A influência dos líderes religiosos está de volta à cena política mundial. A recente proximidade que vários chefes de estado conservadores têm com os líderes religiosos dos seus países, sobretudo do continente americano, do Médio Oriente, da Ásia Meridional e da Rússia, até há pouco tempo, não eram nem muito expectáveis, nem muito respeitáveis. Contudo, já não é assim e hoje são forças que influenciam o nosso dia-a-dia, já que controlam uma boa parte da economia mundial e o destino de biliões de pessoas.

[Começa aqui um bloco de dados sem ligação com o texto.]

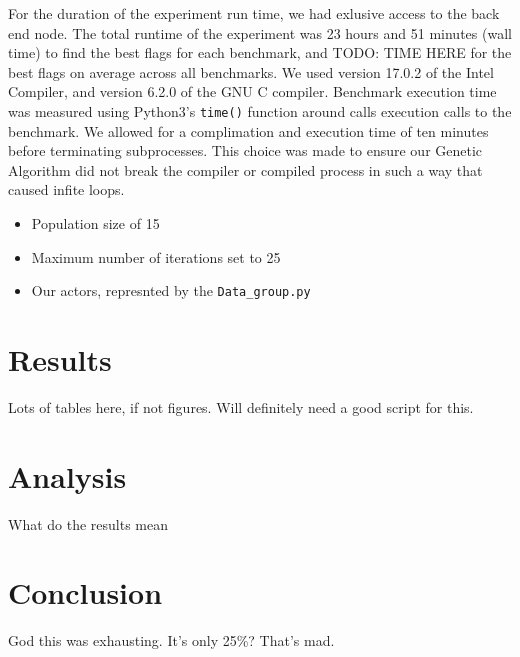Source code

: \documentclass[conference]{IEEEtran}
\begin{document}
For the duration of the experiment run time, we had exlusive access to the back end node. The total runtime of the experiment was 23 hours and 51 minutes (wall time) to find the best flags for each benchmark, and TODO: TIME HERE for the best flags on average across all benchmarks. We used version 17.0.2 of the Intel Compiler, and version 6.2.0 of the GNU C compiler.  Benchmark execution time was measured using Python3's \texttt{time()} function around calls execution calls to the benchmark. We allowed for a complimation and execution time of ten minutes before terminating subprocesses. This choice was made to ensure our Genetic Algorithm did not break the compiler or compiled process in such a way that caused infite loops.
\begin{itemize}
  \item Population size of 15
  \item Maximum number of iterations set to 25
  \item Our actors, represnted by the \texttt{Data\_group.py}
\end{itemize}

\section{Results}
Lots of tables here, if not figures. Will definitely need a good script for this.

\section{Analysis}
What do the results mean

\section{Conclusion}
God this was exhausting. It's only 25\%? That's mad.



\end{document}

Ver Jair Bolsonaro, um presidente de um país laico, num palco, rodeado de pastores evangélicos e/ou neopentecostais que erguem as mãos em torno da sua cabeça, orando pela sua vitória eleitoral, choca até muitos conservadores cristãos do velho continente. Contudo, esta proximidade do anterior executivo de Brasília com igrejas e seitas protestantes proprietárias de milhares de meios de comunicação social, não é só uma criação do “país abençoado por Deus”. No entender de muitos, também é resultado de inúmeras missões e bolsas de estudo pagas por fundações evangélicas norte-americanas que operam, cada vez mais, no centro e sul da América. Aliás, possuem colégios, liceus e universidades da Patagónia ao Canadá. Muitas destas instituições estão ligadas às forças que conseguiram a eleição de Trump, que teve nelas ótimos parceiros para a implementação das suas políticas neoliberais. Até agora, cada passo que o bolsonarismo deu, repetiu apenas os caminhos do trumpismo.
Noutro país de constituição laica, a Índia, em diversos estados governados pelo Partido do Povo Indiano, de ideologia nacionalista hindu, o mesmo partido do primeiro-ministro Narendra Modi, atenta-se, diariamente, contra as minorias muçulmanas. Modi, também não se imiscui de decretar leis que excluem até do direito à cidadania, os seus 200 milhões de compatriotas muçulmanos.
“Infelizmente, em muitas das decisões, os governantes do mundo estão cada vez mais ombreados por líderes religiosos que não hesitam em apelar a uma guerra santa para manter a hegemonia do seu poder”
Num modo mais clássico das relações entre Estado e a Igreja, e dando continuidade ao modelo caraterístico dos antigos impérios dos monarcas europeus e asiáticos, no atual cenário da Guerra da Ucrânia, a Rússia adotou um estilo quási imperial. Para indignação de muitos dos ucranianos (70% professam na Igreja Ortodoxa Russa), as ambições territoriais de Putin têm como cúmplice Kirill, o Patriarca de Moscovo e Primaz da Igreja Ortodoxa do seu país.
Simultaneamente, em Ancara, Recep Erdogan, presidente do único país muçulmano que ainda é laico, destrói cada vez mais o secularismo, aproximando-se rapidamente do rumo dos estados confessionais do islamismo. Destes, existem vários sistemas diferentes, como as ditaduras teocráticas salafitas da Arábia Saudita e do Qatar. Os seus petrodólares encantam muitos ocidentais, devido aos ferraris das suas ruas e às obras faustosas das mansões e centros comerciais, onde se encontram maquinetas automáticas que vendem barras de ouro. Outras versões teocráticas da região, mas mais pobres em petrodólares, são o Irão e o Afeganistão, demonizados por estarem do lado errado da geoestratégia ocidental. Todos partilham graves infrações aos Direitos Humanos e à liberdade de imprensa.
Desses exemplos do Médio Oriente, relembremos também Israel, que proíbe os seus cidadãos de casar com pessoas que não confessam o judaísmo e que são naturais de países inimigos. Na realidade, serve para discriminar os habitantes islâmicos da Palestina, país que Israel ocupa há sete décadas.
Infelizmente, em muitas das decisões, os governantes do mundo estão cada vez mais ombreados por líderes religiosos que não hesitam em apelar a uma guerra santa para manter a hegemonia do seu poder. Mesmo até alguns políticos que cresceram em países que conhecem a mais-valia da liberdade religiosa e do laicismo, evocam, ao desbarato, que Deus está do seu lado, promovendo o discurso radical, o rancor e a intolerância, fazendo tábua rasa da história da fraternidade democrática entre diversas crenças e ideologias políticas. Demonstram falta de sentido de Estado, de argumentação crítica e de uma espinha dorsal do pensamento político. Caso a história se repita, a curto/médio prazo, todos sabemos que, se necessário, estes atores da religiosidade irão abençoar ataques a mais um qualquer país que vire bode expiatório.